• **Aim of the exercise**
Please restate verbatim the lines that open the listing below, ending with the line in which "Henry: Ex-stepbrother! <br>" occurs.

• **Dataset records**

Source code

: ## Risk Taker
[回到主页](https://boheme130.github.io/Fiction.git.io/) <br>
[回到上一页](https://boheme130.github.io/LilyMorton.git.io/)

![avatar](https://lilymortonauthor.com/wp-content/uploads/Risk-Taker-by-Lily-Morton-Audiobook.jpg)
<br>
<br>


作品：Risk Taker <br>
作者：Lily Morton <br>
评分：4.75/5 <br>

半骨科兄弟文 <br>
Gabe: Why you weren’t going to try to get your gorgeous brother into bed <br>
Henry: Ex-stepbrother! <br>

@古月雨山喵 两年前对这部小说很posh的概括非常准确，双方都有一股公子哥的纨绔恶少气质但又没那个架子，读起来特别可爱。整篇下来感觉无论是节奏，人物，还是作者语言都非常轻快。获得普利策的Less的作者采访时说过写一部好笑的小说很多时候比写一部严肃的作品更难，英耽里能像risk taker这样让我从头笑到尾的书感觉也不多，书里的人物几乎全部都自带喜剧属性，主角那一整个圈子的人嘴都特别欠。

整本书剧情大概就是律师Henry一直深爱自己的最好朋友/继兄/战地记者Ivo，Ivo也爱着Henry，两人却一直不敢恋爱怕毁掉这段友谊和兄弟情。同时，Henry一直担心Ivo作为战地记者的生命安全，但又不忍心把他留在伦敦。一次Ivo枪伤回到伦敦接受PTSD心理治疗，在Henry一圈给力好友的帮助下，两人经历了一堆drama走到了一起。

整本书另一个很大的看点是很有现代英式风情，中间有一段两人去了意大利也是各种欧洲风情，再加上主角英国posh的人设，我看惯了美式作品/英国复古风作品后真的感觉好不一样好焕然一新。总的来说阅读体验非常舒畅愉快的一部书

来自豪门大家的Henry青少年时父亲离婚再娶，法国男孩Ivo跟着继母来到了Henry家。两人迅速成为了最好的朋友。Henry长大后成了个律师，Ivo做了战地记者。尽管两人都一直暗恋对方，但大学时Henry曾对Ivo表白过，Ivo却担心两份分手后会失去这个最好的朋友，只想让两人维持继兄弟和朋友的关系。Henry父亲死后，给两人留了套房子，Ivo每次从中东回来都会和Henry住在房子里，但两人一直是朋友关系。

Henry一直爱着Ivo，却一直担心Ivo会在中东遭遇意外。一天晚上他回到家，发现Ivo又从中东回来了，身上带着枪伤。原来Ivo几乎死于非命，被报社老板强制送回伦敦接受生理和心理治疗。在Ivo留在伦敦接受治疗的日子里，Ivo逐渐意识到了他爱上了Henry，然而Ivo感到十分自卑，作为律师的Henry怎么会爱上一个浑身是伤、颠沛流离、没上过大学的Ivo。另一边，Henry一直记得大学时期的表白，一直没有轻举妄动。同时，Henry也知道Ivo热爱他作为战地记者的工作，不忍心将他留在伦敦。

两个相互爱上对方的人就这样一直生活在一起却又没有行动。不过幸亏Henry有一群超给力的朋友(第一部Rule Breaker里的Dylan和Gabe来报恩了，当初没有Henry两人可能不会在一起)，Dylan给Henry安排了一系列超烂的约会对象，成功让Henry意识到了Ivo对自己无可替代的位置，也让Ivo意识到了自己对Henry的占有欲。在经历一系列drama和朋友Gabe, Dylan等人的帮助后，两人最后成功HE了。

• **Answer for the task**
Source code

: ## Risk Taker
[回到主页](https://boheme130.github.io/Fiction.git.io/) <br>
[回到上一页](https://boheme130.github.io/LilyMorton.git.io/)

![avatar](https://lilymortonauthor.com/wp-content/uploads/Risk-Taker-by-Lily-Morton-Audiobook.jpg)
<br>
<br>


作品：Risk Taker <br>
作者：Lily Morton <br>
评分：4.75/5 <br>

半骨科兄弟文 <br>
Gabe: Why you weren’t going to try to get your gorgeous brother into bed <br>
Henry: Ex-stepbrother! <br>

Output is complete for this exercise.